From the records below, take each line where the string "need" shows up and copy it.

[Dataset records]
☆ ☆ ☆
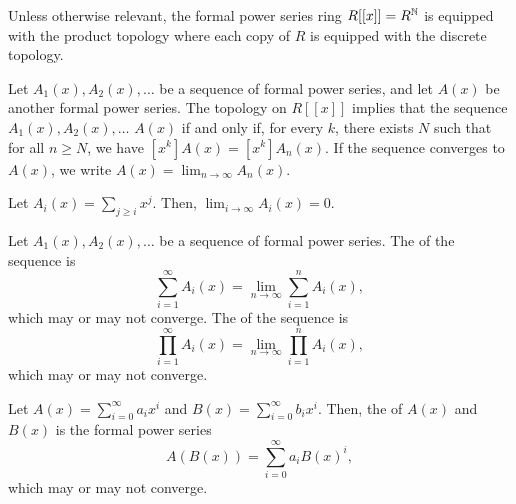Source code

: Unless otherwise relevant, the formal power series ring \(R[[x]] = R^{\mathbb{N}}\) is equipped with the product topology where each copy of \(R\) is equipped with the discrete topology.

Let \(A_1(x), A_2(x), \dots\) be a sequence of formal power series,
and let \(A(x)\) be another formal power series.
The topology on \(R[[x]]\) implies that
the sequence \(A_1(x), A_2(x), \dots\)  \(A(x)\)
if and only if,
for every \(k\),
there exists \(N\) such that
for all \(n \geq N\),
we have \([x^k] A(x) = [x^k] A_n(x)\).
If the sequence converges to \(A(x)\),
we write \(A(x) = \lim_{n \to \infty} A_n(x)\).

\begin{example}
    Let \(A_i(x) = \sum_{j \geq i} x^j\).
    Then, \(\lim_{i \to \infty} A_i(x) = 0\).
\end{example}

Let \(A_1(x), A_2(x), \dots\) be a sequence of formal power series.
The  of the sequence is
\[
    \sum_{i=1}^\infty A_i(x) = \lim_{n \to \infty} \sum_{i=1}^n A_i(x),
\]
which may or may not converge.
The  of the sequence is
\[
    \prod_{i=1}^\infty A_i(x) = \lim_{n \to \infty} \prod_{i=1}^n A_i(x),
\]
which may or may not converge.

Let \(A(x) = \sum_{i=0}^\infty a_i x^i\) and \(B(x) = \sum_{i=0}^\infty b_i x^i\).
Then, the  of \(A(x)\) and \(B(x)\) is the formal power series
\[
    A(B(x)) = \sum_{i=0}^\infty a_i B(x)^i,
\]
which may or may not converge.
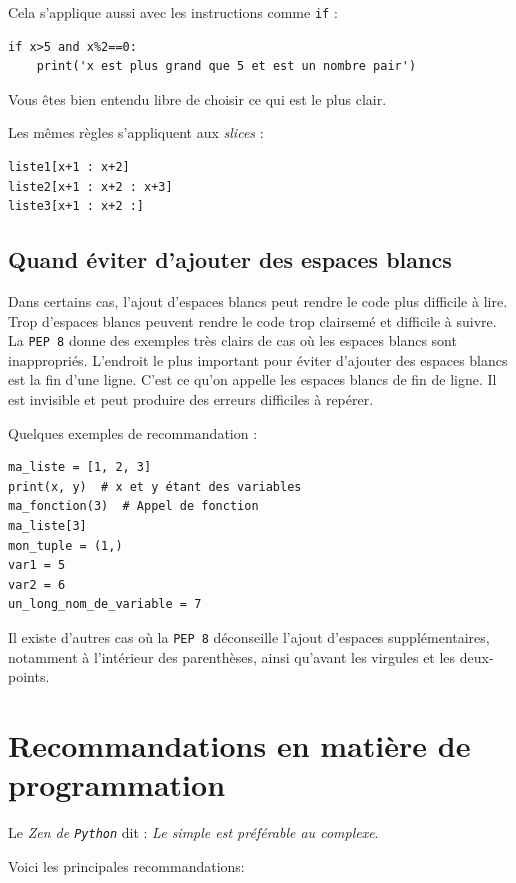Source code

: \documentclass[a4paper,12pt]{book}
\begin{document}
Cela s'applique aussi avec les instructions comme \texttt{if} :
\begin{lstlisting}
if x>5 and x%2==0:
    print('x est plus grand que 5 et est un nombre pair')
\end{lstlisting}

Vous êtes bien entendu libre de choisir ce qui est le plus clair.
\medskip

Les mêmes règles s'appliquent aux \textit{slices} : 
\begin{lstlisting}
liste1[x+1 : x+2]
liste2[x+1 : x+2 : x+3]
liste3[x+1 : x+2 :]
\end{lstlisting}
\medskip

\subsection*{Quand éviter d'ajouter des espaces blancs}
Dans certains cas, l'ajout d'espaces blancs peut rendre le code plus difficile à lire. Trop d'espaces blancs peuvent rendre le code trop clairsemé et difficile à suivre. La \texttt{PEP 8} donne des exemples très clairs de cas où les espaces blancs sont inappropriés. L'endroit le plus important pour éviter d'ajouter des espaces blancs est la fin d'une ligne. C'est ce qu'on appelle les espaces blancs de fin de ligne. Il est invisible et peut produire des erreurs difficiles à repérer.
\medskip

Quelques exemples de recommandation :
\begin{lstlisting}
ma_liste = [1, 2, 3]
print(x, y)  # x et y étant des variables
ma_fonction(3)  # Appel de fonction
ma_liste[3]
mon_tuple = (1,)
var1 = 5
var2 = 6
un_long_nom_de_variable = 7
\end{lstlisting}
\medskip

Il existe d'autres cas où la \texttt{PEP 8} déconseille l'ajout d'espaces supplémentaires, notamment à l'intérieur des parenthèses, ainsi qu'avant les virgules et les deux-points.
\medskip

\section{Recommandations en matière de programmation
}
Le \textit{Zen de \texttt{Python}} dit : \og \textit{Le simple est préférable au complexe}\fg{}.
\medskip

Voici les principales recommandations:
\medskip
\end{document}

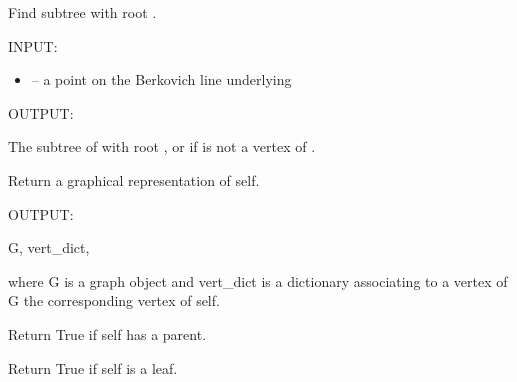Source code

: \documentclass[letterpaper,10pt,english]{sphinxmanual}
\begin{document}
\begin{fulllineitems}
\begin{fulllineitems}
\end{fulllineitems}


\begin{fulllineitems}
\label{berkovich_trees:mclf.berkovich.berkovich_trees.BerkovichTree.find_point}
Find subtree with root .

INPUT:
\begin{itemize}
\item {} 
 -- a point on the Berkovich line underlying 

\end{itemize}

OUTPUT:

The subtree  of  with root , or  if 
is not a vertex of .

\end{fulllineitems}


\begin{fulllineitems}
\label{berkovich_trees:mclf.berkovich.berkovich_trees.BerkovichTree.graph}
Return a graphical representation of self.

OUTPUT:

G, vert\_dict,

where G is a graph object and vert\_dict is a dictionary associating
to a vertex of G the corresponding vertex of self.

\end{fulllineitems}


\begin{fulllineitems}
\label{berkovich_trees:mclf.berkovich.berkovich_trees.BerkovichTree.has_parent}
Return True if self has a parent.

\end{fulllineitems}


\begin{fulllineitems}
\label{berkovich_trees:mclf.berkovich.berkovich_trees.BerkovichTree.is_leaf}
Return True if self is a leaf.


\end{fulllineitems}
\end{fulllineitems}
\end{document}
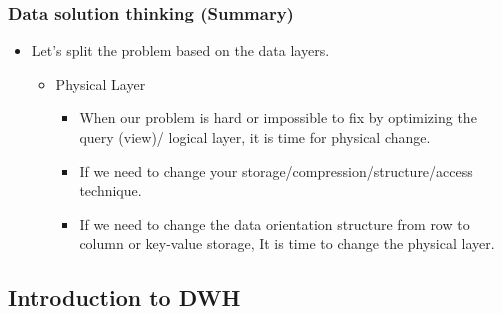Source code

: \begin{frame}
  \frametitle{Data solution thinking (Summary) }
  \begin{itemize}[<+->]
  \item Let's split the problem based on the data layers.
    \begin{itemize}[<+->]
    \item Physical Layer
      \begin{itemize}[<+->]
      \item When our problem is hard or impossible to fix by optimizing the query (view)/ logical layer, it is time for physical change.
      \item If we need to change your storage/compression/structure/access technique.
      \item If we need to change the data orientation structure from row to column or key-value storage, It is time to change the physical layer.
      \end{itemize}
    \end{itemize}
  \end{itemize}
 \end{frame}

\subsection{Introduction to DWH}

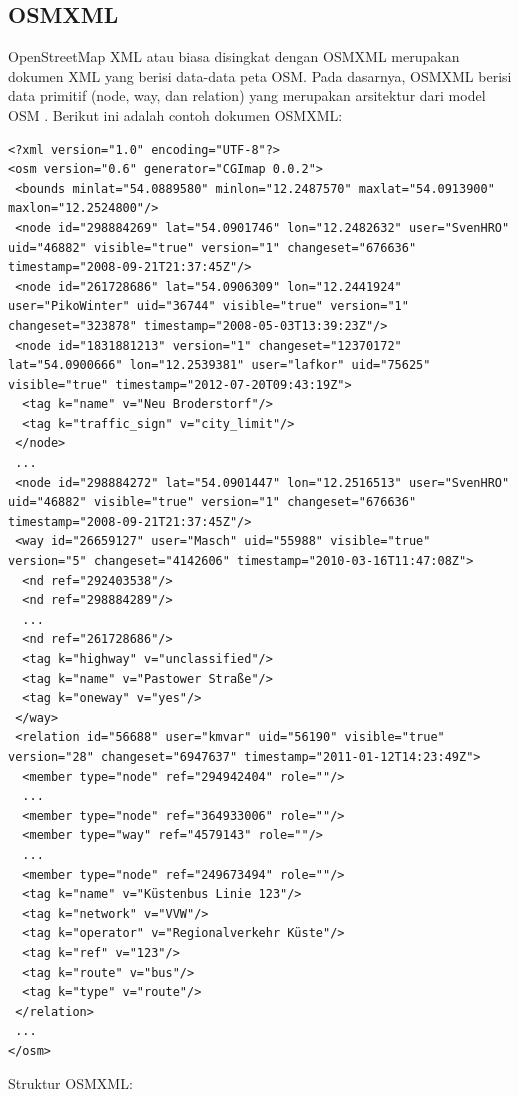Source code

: \subsection{OSMXML} \label{ssec:osmxml}
OpenStreetMap XML atau biasa disingkat dengan OSMXML merupakan dokumen XML yang
berisi data-data peta OSM. Pada dasarnya, OSMXML berisi data primitif
(node, way, dan relation) yang merupakan arsitektur dari model OSM
\cite{osm}.
Berikut ini adalah contoh dokumen OSMXML:
\begin{lstlisting}
<?xml version="1.0" encoding="UTF-8"?>
<osm version="0.6" generator="CGImap 0.0.2">
 <bounds minlat="54.0889580" minlon="12.2487570" maxlat="54.0913900" maxlon="12.2524800"/>
 <node id="298884269" lat="54.0901746" lon="12.2482632" user="SvenHRO" uid="46882" visible="true" version="1" changeset="676636" timestamp="2008-09-21T21:37:45Z"/>
 <node id="261728686" lat="54.0906309" lon="12.2441924" user="PikoWinter" uid="36744" visible="true" version="1" changeset="323878" timestamp="2008-05-03T13:39:23Z"/>
 <node id="1831881213" version="1" changeset="12370172" lat="54.0900666" lon="12.2539381" user="lafkor" uid="75625" visible="true" timestamp="2012-07-20T09:43:19Z">
  <tag k="name" v="Neu Broderstorf"/>
  <tag k="traffic_sign" v="city_limit"/>
 </node>
 ...
 <node id="298884272" lat="54.0901447" lon="12.2516513" user="SvenHRO" uid="46882" visible="true" version="1" changeset="676636" timestamp="2008-09-21T21:37:45Z"/>
 <way id="26659127" user="Masch" uid="55988" visible="true" version="5" changeset="4142606" timestamp="2010-03-16T11:47:08Z">
  <nd ref="292403538"/>
  <nd ref="298884289"/>
  ...
  <nd ref="261728686"/>
  <tag k="highway" v="unclassified"/>
  <tag k="name" v="Pastower Straße"/>
  <tag k="oneway" v="yes"/>
 </way>
 <relation id="56688" user="kmvar" uid="56190" visible="true" version="28" changeset="6947637" timestamp="2011-01-12T14:23:49Z">
  <member type="node" ref="294942404" role=""/>
  ...
  <member type="node" ref="364933006" role=""/>
  <member type="way" ref="4579143" role=""/>
  ...
  <member type="node" ref="249673494" role=""/>
  <tag k="name" v="Küstenbus Linie 123"/>
  <tag k="network" v="VVW"/>
  <tag k="operator" v="Regionalverkehr Küste"/>
  <tag k="ref" v="123"/>
  <tag k="route" v="bus"/>
  <tag k="type" v="route"/>
 </relation>
 ...
</osm>
\end{lstlisting}
Struktur OSMXML:

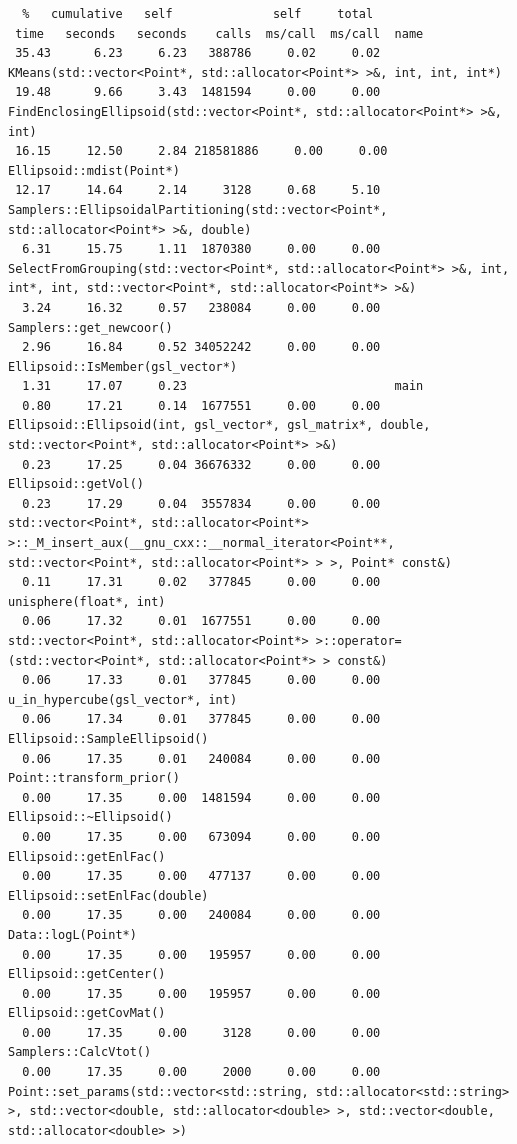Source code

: \documentclass{article}
\begin{document}
\begin{verbatim}
  %   cumulative   self              self     total           
 time   seconds   seconds    calls  ms/call  ms/call  name    
 35.43      6.23     6.23   388786     0.02     0.02  KMeans(std::vector<Point*, std::allocator<Point*> >&, int, int, int*)
 19.48      9.66     3.43  1481594     0.00     0.00  FindEnclosingEllipsoid(std::vector<Point*, std::allocator<Point*> >&, int)
 16.15     12.50     2.84 218581886     0.00     0.00  Ellipsoid::mdist(Point*)
 12.17     14.64     2.14     3128     0.68     5.10  Samplers::EllipsoidalPartitioning(std::vector<Point*, std::allocator<Point*> >&, double)
  6.31     15.75     1.11  1870380     0.00     0.00  SelectFromGrouping(std::vector<Point*, std::allocator<Point*> >&, int, int*, int, std::vector<Point*, std::allocator<Point*> >&)
  3.24     16.32     0.57   238084     0.00     0.00  Samplers::get_newcoor()
  2.96     16.84     0.52 34052242     0.00     0.00  Ellipsoid::IsMember(gsl_vector*)
  1.31     17.07     0.23                             main
  0.80     17.21     0.14  1677551     0.00     0.00  Ellipsoid::Ellipsoid(int, gsl_vector*, gsl_matrix*, double, std::vector<Point*, std::allocator<Point*> >&)
  0.23     17.25     0.04 36676332     0.00     0.00  Ellipsoid::getVol()
  0.23     17.29     0.04  3557834     0.00     0.00  std::vector<Point*, std::allocator<Point*> >::_M_insert_aux(__gnu_cxx::__normal_iterator<Point**, std::vector<Point*, std::allocator<Point*> > >, Point* const&)
  0.11     17.31     0.02   377845     0.00     0.00  unisphere(float*, int)
  0.06     17.32     0.01  1677551     0.00     0.00  std::vector<Point*, std::allocator<Point*> >::operator=(std::vector<Point*, std::allocator<Point*> > const&)
  0.06     17.33     0.01   377845     0.00     0.00  u_in_hypercube(gsl_vector*, int)
  0.06     17.34     0.01   377845     0.00     0.00  Ellipsoid::SampleEllipsoid()
  0.06     17.35     0.01   240084     0.00     0.00  Point::transform_prior()
  0.00     17.35     0.00  1481594     0.00     0.00  Ellipsoid::~Ellipsoid()
  0.00     17.35     0.00   673094     0.00     0.00  Ellipsoid::getEnlFac()
  0.00     17.35     0.00   477137     0.00     0.00  Ellipsoid::setEnlFac(double)
  0.00     17.35     0.00   240084     0.00     0.00  Data::logL(Point*)
  0.00     17.35     0.00   195957     0.00     0.00  Ellipsoid::getCenter()
  0.00     17.35     0.00   195957     0.00     0.00  Ellipsoid::getCovMat()
  0.00     17.35     0.00     3128     0.00     0.00  Samplers::CalcVtot()
  0.00     17.35     0.00     2000     0.00     0.00  Point::set_params(std::vector<std::string, std::allocator<std::string> >, std::vector<double, std::allocator<double> >, std::vector<double, std::allocator<double> >)

\end{verbatim}
\end{document}
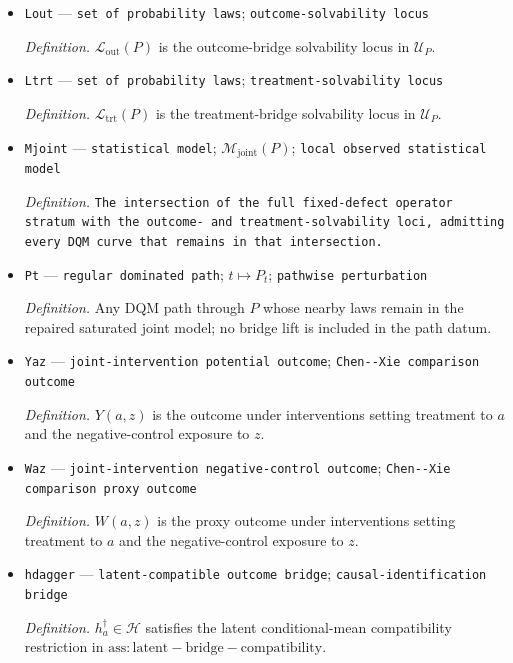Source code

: \documentclass{article}
\begin{document}
\begin{itemize}
  \item \texttt{Lout} --- \texttt{set of probability laws}; \texttt{outcome-\allowbreak{}solvability locus}
  \par\smallskip\noindent\emph{Definition.} \(\mathcal L_{\mathrm{out}}(P)\) is the outcome-bridge solvability locus in \(\mathcal U_P\).
  \item \texttt{Ltrt} --- \texttt{set of probability laws}; \texttt{treatment-\allowbreak{}solvability locus}
  \par\smallskip\noindent\emph{Definition.} \(\mathcal L_{\mathrm{trt}}(P)\) is the treatment-bridge solvability locus in \(\mathcal U_P\).
  \item \texttt{Mjoint} --- \texttt{statistical model}; \(\mathcal M_{\mathrm{joint}}(P)\); \texttt{local observed statistical model}
  \par\smallskip\noindent\emph{Definition.} \texttt{The intersection of the full fixed-\allowbreak{}defect operator stratum with the outcome-\allowbreak{} and treatment-\allowbreak{}solvability loci,\allowbreak{} admitting every DQM curve that remains in that intersection.}
  \item \texttt{Pt} --- \texttt{regular dominated path}; \(t\mapsto P_t\); \texttt{pathwise perturbation}
  \par\smallskip\noindent\emph{Definition.} Any DQM path through \(P\) whose nearby laws remain in the repaired saturated joint model; no bridge lift is included in the path datum.
  \item \texttt{Yaz} --- \texttt{joint-\allowbreak{}intervention potential outcome}; \texttt{Chen-\allowbreak{}-\allowbreak{}Xie comparison outcome}
  \par\smallskip\noindent\emph{Definition.} \(Y(a,z)\) is the outcome under interventions setting treatment to \(a\) and the negative-control exposure to \(z\).
  \item \texttt{Waz} --- \texttt{joint-\allowbreak{}intervention negative-\allowbreak{}control outcome}; \texttt{Chen-\allowbreak{}-\allowbreak{}Xie comparison proxy outcome}
  \par\smallskip\noindent\emph{Definition.} \(W(a,z)\) is the proxy outcome under interventions setting treatment to \(a\) and the negative-control exposure to \(z\).
  \item \texttt{hdagger} --- \texttt{latent-\allowbreak{}compatible outcome bridge}; \texttt{causal-\allowbreak{}identification bridge}
  \par\smallskip\noindent\emph{Definition.} \(h_a^\dagger\in\mathcal H\) satisfies the latent conditional-mean compatibility restriction in \(\mathrm{ass:latent-bridge-compatibility}\).

\end{itemize}
\end{document}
☆ ☆ ☆
■ **Exercise response**:
      \item If we need to change your storage/compression/structure/access technique.
      \item If we need to change the data orientation structure from row to column or key-value storage, It is time to change the physical layer.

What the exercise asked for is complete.